Synthetic Training Data Configuration
Field Description
options.DataModeSynthetic Set to 1 to use synthetic training data in the simulation
options.SyntheticData_S Sets the synthetic data sparsity level
options.SyntheticData_noiseLevel Sets the synthetic data noise level
options.SyntheticData_flatCoeff Set to 1 to use data with flat coefficients
options.SyntheticData_fixedCoeffDecay Set to 1 to use data with a fixed coefficient decay
options.SyntheticData_dynamicRange Sets the synthetic data dynamic range in dB
options.SyntheticData_origDicoRandom Set to 1 to use the random dictionary for generating the synthetic data
options.SyntheticData_origDicoDiracDCT Set to 1 to use the Dirac+DCT dictionary for generating the synthetic data
options.SyntheticData_origDicoDiracHadamard Set to 1 to use the Dirac+Hadamard dictionary for generating the synthetic data

The the audio training data configuration is described in the next table. Here we can set the training data sparsity level $S$ and the audio file path. As we partition the audio file in smaller blocks (frames), we can also set the size of the audio frames and the amount of overlap of one frame to the next.

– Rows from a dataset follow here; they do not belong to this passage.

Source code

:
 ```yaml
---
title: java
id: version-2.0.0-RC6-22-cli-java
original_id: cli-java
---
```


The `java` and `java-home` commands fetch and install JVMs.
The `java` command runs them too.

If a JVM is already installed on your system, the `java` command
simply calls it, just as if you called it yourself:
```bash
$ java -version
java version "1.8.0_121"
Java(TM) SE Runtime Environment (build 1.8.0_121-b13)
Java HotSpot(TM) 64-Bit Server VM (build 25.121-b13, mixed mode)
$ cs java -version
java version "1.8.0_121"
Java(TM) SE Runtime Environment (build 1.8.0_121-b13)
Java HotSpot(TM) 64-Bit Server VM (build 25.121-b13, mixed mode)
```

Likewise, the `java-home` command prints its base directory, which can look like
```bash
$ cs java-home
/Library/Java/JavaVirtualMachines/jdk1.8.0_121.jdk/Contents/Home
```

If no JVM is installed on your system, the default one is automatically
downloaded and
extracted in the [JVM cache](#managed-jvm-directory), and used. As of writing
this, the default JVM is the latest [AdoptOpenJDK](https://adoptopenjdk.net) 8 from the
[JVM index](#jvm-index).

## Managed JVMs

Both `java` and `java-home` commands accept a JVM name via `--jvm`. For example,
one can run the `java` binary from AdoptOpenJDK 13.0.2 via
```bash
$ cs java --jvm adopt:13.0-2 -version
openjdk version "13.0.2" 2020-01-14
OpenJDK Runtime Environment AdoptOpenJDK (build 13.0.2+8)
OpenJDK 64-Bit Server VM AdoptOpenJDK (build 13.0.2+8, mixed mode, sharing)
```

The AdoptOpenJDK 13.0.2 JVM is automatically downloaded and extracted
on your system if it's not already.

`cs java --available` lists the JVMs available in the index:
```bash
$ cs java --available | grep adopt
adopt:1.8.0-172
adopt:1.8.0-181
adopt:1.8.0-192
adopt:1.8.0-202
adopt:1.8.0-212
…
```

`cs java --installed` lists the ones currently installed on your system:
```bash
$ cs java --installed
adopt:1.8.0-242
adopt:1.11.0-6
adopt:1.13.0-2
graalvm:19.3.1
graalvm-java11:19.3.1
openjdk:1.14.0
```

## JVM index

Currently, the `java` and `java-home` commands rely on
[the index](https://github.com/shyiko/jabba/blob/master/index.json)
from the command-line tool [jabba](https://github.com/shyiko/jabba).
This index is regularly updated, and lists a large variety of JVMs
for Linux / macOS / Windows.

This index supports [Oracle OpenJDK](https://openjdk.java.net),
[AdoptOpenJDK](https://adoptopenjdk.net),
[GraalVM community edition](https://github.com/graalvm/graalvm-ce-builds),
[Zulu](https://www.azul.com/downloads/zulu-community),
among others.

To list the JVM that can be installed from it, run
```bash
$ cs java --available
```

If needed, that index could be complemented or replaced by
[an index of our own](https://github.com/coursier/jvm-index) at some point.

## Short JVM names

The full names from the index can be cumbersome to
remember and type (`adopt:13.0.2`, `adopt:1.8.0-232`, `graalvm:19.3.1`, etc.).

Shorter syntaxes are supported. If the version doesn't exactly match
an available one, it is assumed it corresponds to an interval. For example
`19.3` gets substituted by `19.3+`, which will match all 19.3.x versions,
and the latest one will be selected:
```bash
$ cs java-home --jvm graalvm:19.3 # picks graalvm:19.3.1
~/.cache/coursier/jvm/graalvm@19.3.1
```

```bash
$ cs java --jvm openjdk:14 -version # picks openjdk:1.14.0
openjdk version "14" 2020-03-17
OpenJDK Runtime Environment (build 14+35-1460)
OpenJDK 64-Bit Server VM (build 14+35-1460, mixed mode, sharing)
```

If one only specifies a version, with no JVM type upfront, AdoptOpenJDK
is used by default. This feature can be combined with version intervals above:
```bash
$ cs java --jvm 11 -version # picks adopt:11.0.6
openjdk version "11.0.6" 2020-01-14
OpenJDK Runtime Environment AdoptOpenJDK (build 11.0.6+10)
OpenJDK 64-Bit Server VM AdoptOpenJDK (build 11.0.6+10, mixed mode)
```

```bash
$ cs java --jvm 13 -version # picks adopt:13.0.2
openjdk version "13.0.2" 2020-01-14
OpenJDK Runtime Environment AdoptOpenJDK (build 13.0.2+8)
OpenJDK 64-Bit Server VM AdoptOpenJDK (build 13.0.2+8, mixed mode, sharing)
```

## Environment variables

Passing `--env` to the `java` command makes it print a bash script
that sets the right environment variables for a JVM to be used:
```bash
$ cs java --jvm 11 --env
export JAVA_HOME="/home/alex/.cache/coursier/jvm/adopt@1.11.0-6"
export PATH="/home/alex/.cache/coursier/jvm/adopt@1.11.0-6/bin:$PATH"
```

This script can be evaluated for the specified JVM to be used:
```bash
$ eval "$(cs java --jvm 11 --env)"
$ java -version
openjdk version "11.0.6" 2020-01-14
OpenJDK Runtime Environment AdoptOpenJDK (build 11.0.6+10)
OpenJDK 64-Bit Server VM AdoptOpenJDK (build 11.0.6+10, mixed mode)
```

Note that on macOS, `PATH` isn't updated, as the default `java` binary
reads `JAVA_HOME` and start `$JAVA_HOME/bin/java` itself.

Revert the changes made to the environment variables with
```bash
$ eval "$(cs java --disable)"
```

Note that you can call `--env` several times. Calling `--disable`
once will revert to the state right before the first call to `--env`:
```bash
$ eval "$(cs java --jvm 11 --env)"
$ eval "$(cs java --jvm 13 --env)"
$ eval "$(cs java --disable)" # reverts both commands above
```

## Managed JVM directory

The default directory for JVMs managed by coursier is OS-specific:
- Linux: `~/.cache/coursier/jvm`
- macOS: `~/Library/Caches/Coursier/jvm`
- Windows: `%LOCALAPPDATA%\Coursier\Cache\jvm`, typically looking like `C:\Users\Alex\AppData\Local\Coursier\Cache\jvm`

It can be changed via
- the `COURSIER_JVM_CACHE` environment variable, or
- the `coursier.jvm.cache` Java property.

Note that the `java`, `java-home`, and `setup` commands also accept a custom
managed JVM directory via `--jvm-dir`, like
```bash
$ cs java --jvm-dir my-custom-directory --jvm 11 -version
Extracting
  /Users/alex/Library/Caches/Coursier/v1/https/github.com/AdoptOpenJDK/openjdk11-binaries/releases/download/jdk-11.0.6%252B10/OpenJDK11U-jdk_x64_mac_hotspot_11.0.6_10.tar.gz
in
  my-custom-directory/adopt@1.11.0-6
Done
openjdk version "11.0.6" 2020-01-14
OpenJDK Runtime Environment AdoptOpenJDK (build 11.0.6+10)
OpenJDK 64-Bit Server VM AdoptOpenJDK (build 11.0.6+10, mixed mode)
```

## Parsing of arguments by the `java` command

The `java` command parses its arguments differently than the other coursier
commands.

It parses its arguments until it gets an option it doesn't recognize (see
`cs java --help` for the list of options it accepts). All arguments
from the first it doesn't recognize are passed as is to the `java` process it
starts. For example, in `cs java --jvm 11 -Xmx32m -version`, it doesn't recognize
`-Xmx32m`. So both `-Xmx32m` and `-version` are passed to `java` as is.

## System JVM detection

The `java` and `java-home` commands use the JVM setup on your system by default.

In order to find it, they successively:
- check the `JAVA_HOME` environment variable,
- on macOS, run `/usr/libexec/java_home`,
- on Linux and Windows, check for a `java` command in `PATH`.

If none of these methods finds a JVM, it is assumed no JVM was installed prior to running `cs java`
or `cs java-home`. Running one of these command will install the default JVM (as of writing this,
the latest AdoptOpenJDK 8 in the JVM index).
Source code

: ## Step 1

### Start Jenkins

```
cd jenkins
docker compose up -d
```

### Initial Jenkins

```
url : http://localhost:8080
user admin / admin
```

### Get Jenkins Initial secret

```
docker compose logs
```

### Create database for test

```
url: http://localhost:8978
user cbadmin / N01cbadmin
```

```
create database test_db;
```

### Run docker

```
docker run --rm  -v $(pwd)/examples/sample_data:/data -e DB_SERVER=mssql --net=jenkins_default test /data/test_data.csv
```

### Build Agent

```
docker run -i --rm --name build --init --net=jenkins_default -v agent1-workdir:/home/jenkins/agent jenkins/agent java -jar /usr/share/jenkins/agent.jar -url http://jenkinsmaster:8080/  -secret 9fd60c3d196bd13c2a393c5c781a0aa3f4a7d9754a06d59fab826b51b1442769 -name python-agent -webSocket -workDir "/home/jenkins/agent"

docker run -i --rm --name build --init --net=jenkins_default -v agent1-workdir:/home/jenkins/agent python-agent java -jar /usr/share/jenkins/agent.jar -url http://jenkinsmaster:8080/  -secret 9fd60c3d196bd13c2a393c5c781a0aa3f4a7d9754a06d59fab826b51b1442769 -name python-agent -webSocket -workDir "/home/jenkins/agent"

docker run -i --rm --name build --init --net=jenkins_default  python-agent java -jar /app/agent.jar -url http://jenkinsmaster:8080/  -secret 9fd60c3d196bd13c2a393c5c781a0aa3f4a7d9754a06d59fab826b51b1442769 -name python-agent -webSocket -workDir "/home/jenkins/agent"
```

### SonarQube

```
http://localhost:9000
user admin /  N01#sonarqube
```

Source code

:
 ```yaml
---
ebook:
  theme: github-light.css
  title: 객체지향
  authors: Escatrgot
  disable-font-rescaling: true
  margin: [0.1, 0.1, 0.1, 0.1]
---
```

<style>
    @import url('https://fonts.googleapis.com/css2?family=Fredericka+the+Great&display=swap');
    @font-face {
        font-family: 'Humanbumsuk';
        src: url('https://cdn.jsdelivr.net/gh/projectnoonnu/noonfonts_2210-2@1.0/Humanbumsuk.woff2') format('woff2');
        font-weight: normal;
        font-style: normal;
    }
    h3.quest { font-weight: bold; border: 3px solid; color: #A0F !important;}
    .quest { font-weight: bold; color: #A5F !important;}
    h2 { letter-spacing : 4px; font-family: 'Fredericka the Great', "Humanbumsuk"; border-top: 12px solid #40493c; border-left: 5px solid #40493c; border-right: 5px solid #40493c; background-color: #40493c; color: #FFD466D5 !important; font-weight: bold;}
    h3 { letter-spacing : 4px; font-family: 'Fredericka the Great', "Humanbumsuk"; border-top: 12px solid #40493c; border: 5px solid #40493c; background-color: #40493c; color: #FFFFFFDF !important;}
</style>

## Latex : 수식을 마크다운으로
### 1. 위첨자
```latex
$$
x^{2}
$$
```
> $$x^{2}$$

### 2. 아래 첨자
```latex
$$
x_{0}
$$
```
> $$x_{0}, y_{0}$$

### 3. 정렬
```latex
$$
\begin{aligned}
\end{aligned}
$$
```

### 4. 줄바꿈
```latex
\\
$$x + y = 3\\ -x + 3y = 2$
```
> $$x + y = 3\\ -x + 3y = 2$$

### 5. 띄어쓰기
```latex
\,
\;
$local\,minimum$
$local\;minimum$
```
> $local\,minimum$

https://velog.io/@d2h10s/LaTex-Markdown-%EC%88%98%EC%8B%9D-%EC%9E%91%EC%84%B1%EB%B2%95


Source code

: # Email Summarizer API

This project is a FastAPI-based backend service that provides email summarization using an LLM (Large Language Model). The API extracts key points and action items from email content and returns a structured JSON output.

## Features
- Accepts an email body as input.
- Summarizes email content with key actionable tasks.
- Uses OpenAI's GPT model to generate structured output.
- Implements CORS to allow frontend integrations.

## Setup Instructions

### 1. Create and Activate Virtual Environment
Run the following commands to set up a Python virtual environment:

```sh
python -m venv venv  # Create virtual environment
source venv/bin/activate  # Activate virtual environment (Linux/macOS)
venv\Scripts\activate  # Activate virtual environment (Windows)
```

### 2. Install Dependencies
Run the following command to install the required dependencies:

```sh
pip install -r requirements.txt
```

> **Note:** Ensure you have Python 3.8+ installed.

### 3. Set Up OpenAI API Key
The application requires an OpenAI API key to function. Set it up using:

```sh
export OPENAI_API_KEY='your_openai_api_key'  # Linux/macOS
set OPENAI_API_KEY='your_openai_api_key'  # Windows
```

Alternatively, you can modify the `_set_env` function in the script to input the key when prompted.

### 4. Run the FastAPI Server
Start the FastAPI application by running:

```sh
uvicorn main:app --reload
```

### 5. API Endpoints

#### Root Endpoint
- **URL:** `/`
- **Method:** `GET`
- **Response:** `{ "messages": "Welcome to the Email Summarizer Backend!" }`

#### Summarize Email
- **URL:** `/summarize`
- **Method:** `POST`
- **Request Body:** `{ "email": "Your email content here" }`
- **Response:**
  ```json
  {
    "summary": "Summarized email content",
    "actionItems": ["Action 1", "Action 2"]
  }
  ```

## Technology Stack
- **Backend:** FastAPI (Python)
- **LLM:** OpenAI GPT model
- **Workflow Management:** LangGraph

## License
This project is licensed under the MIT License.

Audio Training Data Configuration
Field Description
options.DataModeAudio Set to 1 to use audio training data in the simulation
options.AudioData_S Set the audio data sparsity level
options.AudioData_frameLengthInSeconds Set the audio data frame length in seconds
options.AudioData_frameOffsetInSeconds Set the frame offset duration in seconds
options.AudioData_fileName Set the location of the audio training file

Lastly, in the following table we describe the struct fields for configuring the dictionary initialization for the IcTKM algorithm.

Dictionary Initialization Configuration
Field Description
options.DicoInit_random Set to 1 to use a random input dictionary
options.DicoInit_oracle Set to 1 to use the generating dictionary as the input dictionary

References

[1]
F. Teixeira and K. Schnass, "Compressed Dictionary Learning," arXiv 1805.00692, May, 2018.